The move came after Egyptian troops stationed on their side of the crossing fled during the border's normal closure at the weekend, as angry protesters rampaged across the country.
Every day between 400 and 500 people cross from Gaza into Egypt.The border closure was likely to keep thousands trapped inside the Gaza Strip, while lack of personnel on the Egyptian side of divided Rafah would also prevent hundreds of Gazans from returning home.
With the crossing closed, Hamas bolstered its forces along the border, deploying hundreds of troops compared with the normal deployment of around 50.
The Islamist movement Hamas has so far given no official reaction to the crisis in Egypt, where more than 100 people have been killed in the biggest demonstrations to sweep the country in more than 30 years.

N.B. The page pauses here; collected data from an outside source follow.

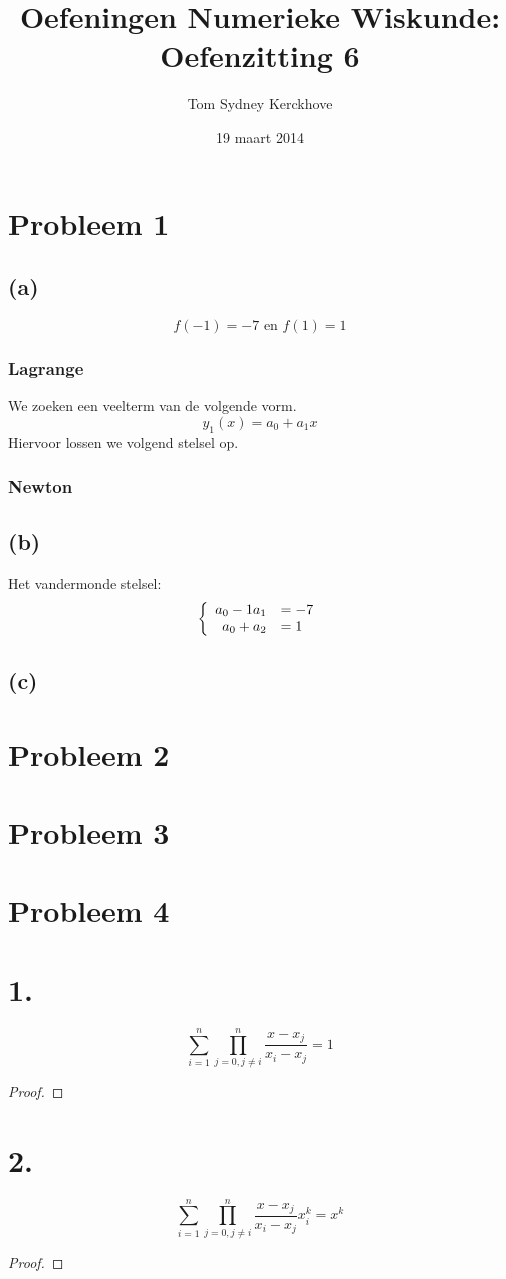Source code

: \documentclass[12pt,a4paper]{article}
\author{Tom Sydney Kerckhove}
\title{Oefeningen Numerieke Wiskunde:\\ Oefenzitting 6}
\date{19 maart 2014}
\begin{document}
\maketitle

\section{Probleem 1}
\subsection*{(a)}
\[
f(-1) = -7 \text{ en } f(1) = 1
\]
\subsubsection*{Lagrange}
We zoeken een veelterm van de volgende vorm.
\[
y_1(x) = a_0 + a_1x
\]
Hiervoor lossen we volgend stelsel op.


\subsubsection*{Newton}


\subsection*{(b)}
Het vandermonde stelsel:
\[
\left\{
\begin{array}{r l}
a_0 - 1a_1 &= -7\\
a_0 +  a_2 &= 1\\
\end{array}
\right.
\]
\subsection*{(c)}

\section{Probleem 2}
\section{Probleem 3}
\section{Probleem 4}
\section*{1.}
\[
\sum_{i=1}^{n}\prod_{j=0,j\neq i}^{n}\frac{x-x_j}{x_i-x_j}=1
\]
\begin{proof}

\end{proof}

\section*{2.}
\[
\sum_{i=1}^{n}\prod_{j=0,j\neq i}^{n}\frac{x-x_j}{x_i-x_j}x_{i}^{k}=x^{k}
\]
\begin{proof}

\end{proof}
\end{document}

But the closed border did not prevent at least two Hamas security prisoners from returning to the Strip after escaping from a jail near Cairo as Egyptian authorities struggled to maintain a grip on law and order.
The two, who entered Gaza by means of cross-border smuggling tunnels, were part of a group of eight escaped Hamas convicts trying to return home, a senior official with the movement said on condition of anonymity.
The prisoners made their escape when thousands broke free from jails across Egypt amid an absence of police and chaos sparked by nationwide riots demanding the end of Mubarak's regime.
Among those who returned today was Mohammed al-Shaer, a big name on the cross-border smuggling scene, arrested six months ago, and Hassan Wishah, who served three years of a 10-year term for unspecified security offences.
The remaining six prisoners were said to have reached Egypt's port city of El-Arish and expected to reach the Gaza Strip later the same day, official sources said.
Although the prisoners managed to enter Gaza through the tunnels, all other movement of goods through the underground network ground to a halt today, sparking fears of a fuel shortage in the Israeli-blockaded territory.